§ Stored data
★ ★ ★ ★ ★ ★ ★

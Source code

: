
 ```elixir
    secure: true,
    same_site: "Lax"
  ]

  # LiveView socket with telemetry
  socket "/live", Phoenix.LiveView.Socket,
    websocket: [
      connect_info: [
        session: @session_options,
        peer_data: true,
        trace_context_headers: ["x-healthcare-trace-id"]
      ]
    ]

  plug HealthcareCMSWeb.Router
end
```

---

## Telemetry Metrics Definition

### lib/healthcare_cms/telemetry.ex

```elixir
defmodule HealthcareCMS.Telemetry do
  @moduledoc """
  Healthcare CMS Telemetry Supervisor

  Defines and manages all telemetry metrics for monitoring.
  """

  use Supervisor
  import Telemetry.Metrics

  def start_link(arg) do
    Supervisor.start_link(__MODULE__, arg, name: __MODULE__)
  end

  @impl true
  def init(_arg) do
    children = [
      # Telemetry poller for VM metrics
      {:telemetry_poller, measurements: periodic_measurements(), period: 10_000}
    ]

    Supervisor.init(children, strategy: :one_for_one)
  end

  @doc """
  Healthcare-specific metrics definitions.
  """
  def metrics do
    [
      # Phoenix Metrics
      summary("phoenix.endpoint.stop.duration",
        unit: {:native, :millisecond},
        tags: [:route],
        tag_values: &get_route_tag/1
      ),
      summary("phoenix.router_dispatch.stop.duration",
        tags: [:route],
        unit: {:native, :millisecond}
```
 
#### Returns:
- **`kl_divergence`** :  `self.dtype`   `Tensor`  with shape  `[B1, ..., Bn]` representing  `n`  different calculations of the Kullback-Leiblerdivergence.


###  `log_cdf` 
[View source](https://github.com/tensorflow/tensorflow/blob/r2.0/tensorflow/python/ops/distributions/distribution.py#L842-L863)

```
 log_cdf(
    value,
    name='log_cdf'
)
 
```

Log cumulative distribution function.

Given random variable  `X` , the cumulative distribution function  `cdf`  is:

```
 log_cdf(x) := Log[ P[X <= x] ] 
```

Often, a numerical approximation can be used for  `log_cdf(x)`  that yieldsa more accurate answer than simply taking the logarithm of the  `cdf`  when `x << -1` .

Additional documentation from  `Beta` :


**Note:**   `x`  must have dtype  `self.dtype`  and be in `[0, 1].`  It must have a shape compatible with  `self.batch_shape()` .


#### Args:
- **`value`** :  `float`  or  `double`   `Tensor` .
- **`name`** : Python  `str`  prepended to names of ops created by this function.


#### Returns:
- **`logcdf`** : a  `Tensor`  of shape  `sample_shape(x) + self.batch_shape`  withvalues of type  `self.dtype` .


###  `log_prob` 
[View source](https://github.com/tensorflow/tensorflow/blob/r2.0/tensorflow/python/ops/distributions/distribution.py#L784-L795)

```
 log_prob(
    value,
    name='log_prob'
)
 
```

★ ★ ★ ★ ★ ★ ★

Every line above should be printed again exactly as it stands.

Source code

:
 ```elixir
    secure: true,
    same_site: "Lax"
  ]

  # LiveView socket with telemetry
  socket "/live", Phoenix.LiveView.Socket,
    websocket: [
      connect_info: [
        session: @session_options,
        peer_data: true,
        trace_context_headers: ["x-healthcare-trace-id"]
      ]
    ]

  plug HealthcareCMSWeb.Router
end
```

---

## Telemetry Metrics Definition

### lib/healthcare_cms/telemetry.ex

```elixir
defmodule HealthcareCMS.Telemetry do
  @moduledoc """
  Healthcare CMS Telemetry Supervisor

  Defines and manages all telemetry metrics for monitoring.
  """

  use Supervisor
  import Telemetry.Metrics

  def start_link(arg) do
    Supervisor.start_link(__MODULE__, arg, name: __MODULE__)
  end

  @impl true
  def init(_arg) do
    children = [
      # Telemetry poller for VM metrics
      {:telemetry_poller, measurements: periodic_measurements(), period: 10_000}
    ]

    Supervisor.init(children, strategy: :one_for_one)
  end

  @doc """
  Healthcare-specific metrics definitions.
  """
  def metrics do
    [
      # Phoenix Metrics
      summary("phoenix.endpoint.stop.duration",
        unit: {:native, :millisecond},
        tags: [:route],
        tag_values: &get_route_tag/1
      ),
      summary("phoenix.router_dispatch.stop.duration",
        tags: [:route],
        unit: {:native, :millisecond}
```
 
#### Returns:
- **`kl_divergence`** :  `self.dtype`   `Tensor`  with shape  `[B1, ..., Bn]` representing  `n`  different calculations of the Kullback-Leiblerdivergence.


###  `log_cdf` 
[View source](https://github.com/tensorflow/tensorflow/blob/r2.0/tensorflow/python/ops/distributions/distribution.py#L842-L863)

```
 log_cdf(
    value,
    name='log_cdf'
)
 
```

Log cumulative distribution function.

Given random variable  `X` , the cumulative distribution function  `cdf`  is:

```
 log_cdf(x) := Log[ P[X <= x] ] 
```

Often, a numerical approximation can be used for  `log_cdf(x)`  that yieldsa more accurate answer than simply taking the logarithm of the  `cdf`  when `x << -1` .

Additional documentation from  `Beta` :


**Note:**   `x`  must have dtype  `self.dtype`  and be in `[0, 1].`  It must have a shape compatible with  `self.batch_shape()` .


#### Args:
- **`value`** :  `float`  or  `double`   `Tensor` .
- **`name`** : Python  `str`  prepended to names of ops created by this function.


#### Returns:
- **`logcdf`** : a  `Tensor`  of shape  `sample_shape(x) + self.batch_shape`  withvalues of type  `self.dtype` .


###  `log_prob` 
[View source](https://github.com/tensorflow/tensorflow/blob/r2.0/tensorflow/python/ops/distributions/distribution.py#L784-L795)

```
 log_prob(
    value,
    name='log_prob'
)
 
```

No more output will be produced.